(Records drawn from a dataset)
○ ○ ○ ○
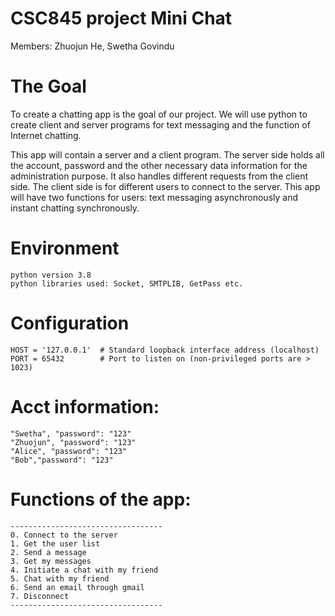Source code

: # CSC845 project Mini Chat

Members: Zhuojun He,  Swetha Govindu

# The Goal
To create a chatting app is the goal of our project. We will use python to create client and server programs for text messaging and the function of Internet chatting.

This app will contain a server and a client program. The server side holds all the account, password and the other necessary data information for the administration purpose. It also handles different requests from the client side. The client side is for different users to connect to the server. This app will have two functions for users: text messaging asynchronously and instant chatting synchronously.   

# Environment
    python version 3.8
    python libraries used: Socket, SMTPLIB, GetPass etc.

# Configuration
    HOST = '127.0.0.1'  # Standard loopback interface address (localhost)
    PORT = 65432        # Port to listen on (non-privileged ports are > 1023)

# Acct information: 
    "Swetha", "password": "123"
    "Zhuojun", "password": "123"
    "Alice", "password": "123"
    "Bob","password": "123"
    
# Functions of the app:
    ----------------------------------
    0. Connect to the server 
    1. Get the user list 
    2. Send a message 
    3. Get my messages 
    4. Initiate a chat with my friend 
    5. Chat with my friend
    6. Send an email through gmail
    7. Disconnect
    ----------------------------------
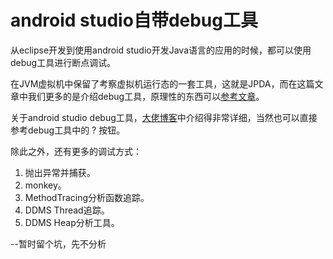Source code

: # android studio自带debug工具

从eclipse开发到使用android studio开发Java语言的应用的时候，都可以使用debug工具进行断点调试。

在JVM虚拟机中保留了考察虚拟机运行态的一套工具，这就是JPDA，而在这篇文章中我们更多的是介绍debug工具，原理性的东西可以[参考文章](https://www.ibm.com/developerworks/cn/java/j-lo-jpda1/)。

关于android studio debug工具，[大佬博客](https://blog.csdn.net/jerrywu145/article/details/53892938)中介绍得非常详细，当然也可以直接参考debug工具中的 ? 按钮。


除此之外，还有更多的调试方式：

1. 抛出异常并捕获。
2. monkey。
3. MethodTracing分析函数追踪。
4. DDMS Thread追踪。
5. DDMS Heap分析工具。


--暂时留个坑，先不分析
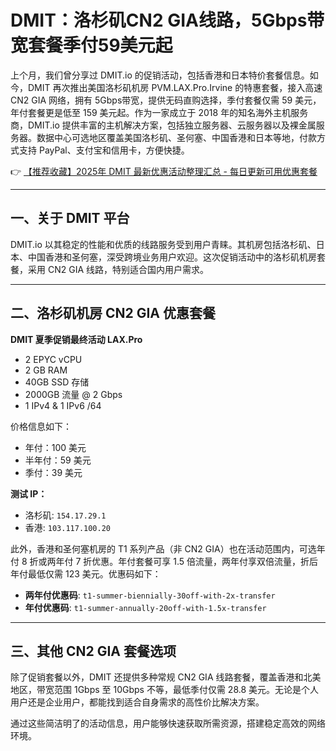 # DMIT：洛杉矶CN2 GIA线路，5Gbps带宽套餐季付59美元起

上个月，我们曾分享过 DMIT.io 的促销活动，包括香港和日本特价套餐信息。如今，DMIT 再次推出美国洛杉矶机房 PVM.LAX.Pro.Irvine 的特惠套餐，接入高速 CN2 GIA 网络，拥有 5Gbps带宽，提供无码直购选择，季付套餐仅需 59 美元，年付套餐更是低至 159 美元起。作为一家成立于 2018 年的知名海外主机服务商，DMIT.io 提供丰富的主机解决方案，包括独立服务器、云服务器以及裸金属服务器。数据中心可选地区覆盖美国洛杉矶、圣何塞、中国香港和日本等地，付款方式支持 PayPal、支付宝和信用卡，方便快捷。

👉 [【推荐收藏】2025年 DMIT 最新优惠活动整理汇总 - 每日更新可用优惠套餐](https://bit.ly/dmit_coupon)

---

## 一、关于 DMIT 平台

DMIT.io 以其稳定的性能和优质的线路服务受到用户青睐。其机房包括洛杉矶、日本、中国香港和圣何塞，深受跨境业务用户欢迎。这次促销活动中的洛杉矶机房套餐，采用 CN2 GIA 线路，特别适合国内用户需求。

---

## 二、洛杉矶机房 CN2 GIA 优惠套餐

**DMIT 夏季促销最终活动 LAX.Pro**

- 2 EPYC vCPU  
- 2 GB RAM  
- 40GB SSD 存储  
- 2000GB 流量 @ 2 Gbps  
- 1 IPv4 & 1 IPv6 /64  

价格信息如下：
- 年付：100 美元  
- 半年付：59 美元  
- 季付：39 美元  

**测试 IP：**
- 洛杉矶: `154.17.29.1`  
- 香港: `103.117.100.20`  

此外，香港和圣何塞机房的 T1 系列产品（非 CN2 GIA）也在活动范围内，可选年付 8 折或两年付 7 折优惠。年付套餐可享 1.5 倍流量，两年付享双倍流量，折后年付最低仅需 123 美元。优惠码如下：
- **两年付优惠码**: `t1-summer-biennially-30off-with-2x-transfer`  
- **年付优惠码**: `t1-summer-annually-20off-with-1.5x-transfer`  

---

## 三、其他 CN2 GIA 套餐选项

除了促销套餐以外，DMIT 还提供多种常规 CN2 GIA 线路套餐，覆盖香港和北美地区，带宽范围 1Gbps 至 10Gbps 不等，最低季付仅需 28.8 美元。无论是个人用户还是企业用户，都能找到适合自身需求的高性价比解决方案。

通过这些简洁明了的活动信息，用户能够快速获取所需资源，搭建稳定高效的网络环境。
○ ○ ○ ○
## WHAT TO DO
Return each record as written, minus its images.

## TASK RESPONSE
Source code

: # CSC845 project Mini Chat

Members: Zhuojun He,  Swetha Govindu

# The Goal
To create a chatting app is the goal of our project. We will use python to create client and server programs for text messaging and the function of Internet chatting.

This app will contain a server and a client program. The server side holds all the account, password and the other necessary data information for the administration purpose. It also handles different requests from the client side. The client side is for different users to connect to the server. This app will have two functions for users: text messaging asynchronously and instant chatting synchronously.   

# Environment
    python version 3.8
    python libraries used: Socket, SMTPLIB, GetPass etc.

# Configuration
    HOST = '127.0.0.1'  # Standard loopback interface address (localhost)
    PORT = 65432        # Port to listen on (non-privileged ports are > 1023)

# Acct information: 
    "Swetha", "password": "123"
    "Zhuojun", "password": "123"
    "Alice", "password": "123"
    "Bob","password": "123"
    
# Functions of the app:
    ----------------------------------
    0. Connect to the server 
    1. Get the user list 
    2. Send a message 
    3. Get my messages 
    4. Initiate a chat with my friend 
    5. Chat with my friend
    6. Send an email through gmail
    7. Disconnect
    ----------------------------------
Source code

: # android studio自带debug工具

从eclipse开发到使用android studio开发Java语言的应用的时候，都可以使用debug工具进行断点调试。

在JVM虚拟机中保留了考察虚拟机运行态的一套工具，这就是JPDA，而在这篇文章中我们更多的是介绍debug工具，原理性的东西可以[参考文章](https://www.ibm.com/developerworks/cn/java/j-lo-jpda1/)。

关于android studio debug工具，[大佬博客](https://blog.csdn.net/jerrywu145/article/details/53892938)中介绍得非常详细，当然也可以直接参考debug工具中的 ? 按钮。


除此之外，还有更多的调试方式：

1. 抛出异常并捕获。
2. monkey。
3. MethodTracing分析函数追踪。
4. DDMS Thread追踪。
5. DDMS Heap分析工具。


--暂时留个坑，先不分析
 # DMIT：洛杉矶CN2 GIA线路，5Gbps带宽套餐季付59美元起

上个月，我们曾分享过 DMIT.io 的促销活动，包括香港和日本特价套餐信息。如今，DMIT 再次推出美国洛杉矶机房 PVM.LAX.Pro.Irvine 的特惠套餐，接入高速 CN2 GIA 网络，拥有 5Gbps带宽，提供无码直购选择，季付套餐仅需 59 美元，年付套餐更是低至 159 美元起。作为一家成立于 2018 年的知名海外主机服务商，DMIT.io 提供丰富的主机解决方案，包括独立服务器、云服务器以及裸金属服务器。数据中心可选地区覆盖美国洛杉矶、圣何塞、中国香港和日本等地，付款方式支持 PayPal、支付宝和信用卡，方便快捷。

👉 [【推荐收藏】2025年 DMIT 最新优惠活动整理汇总 - 每日更新可用优惠套餐](https://bit.ly/dmit_coupon)

---

## 一、关于 DMIT 平台

DMIT.io 以其稳定的性能和优质的线路服务受到用户青睐。其机房包括洛杉矶、日本、中国香港和圣何塞，深受跨境业务用户欢迎。这次促销活动中的洛杉矶机房套餐，采用 CN2 GIA 线路，特别适合国内用户需求。

---

## 二、洛杉矶机房 CN2 GIA 优惠套餐

**DMIT 夏季促销最终活动 LAX.Pro**

- 2 EPYC vCPU  
- 2 GB RAM  
- 40GB SSD 存储  
- 2000GB 流量 @ 2 Gbps  
- 1 IPv4 & 1 IPv6 /64  

价格信息如下：
- 年付：100 美元  
- 半年付：59 美元  
- 季付：39 美元  

**测试 IP：**
- 洛杉矶: `154.17.29.1`  
- 香港: `103.117.100.20`  

此外，香港和圣何塞机房的 T1 系列产品（非 CN2 GIA）也在活动范围内，可选年付 8 折或两年付 7 折优惠。年付套餐可享 1.5 倍流量，两年付享双倍流量，折后年付最低仅需 123 美元。优惠码如下：
- **两年付优惠码**: `t1-summer-biennially-30off-with-2x-transfer`  
- **年付优惠码**: `t1-summer-annually-20off-with-1.5x-transfer`  

---

## 三、其他 CN2 GIA 套餐选项

除了促销套餐以外，DMIT 还提供多种常规 CN2 GIA 线路套餐，覆盖香港和北美地区，带宽范围 1Gbps 至 10Gbps 不等，最低季付仅需 28.8 美元。无论是个人用户还是企业用户，都能找到适合自身需求的高性价比解决方案。

通过这些简洁明了的活动信息，用户能够快速获取所需资源，搭建稳定高效的网络环境。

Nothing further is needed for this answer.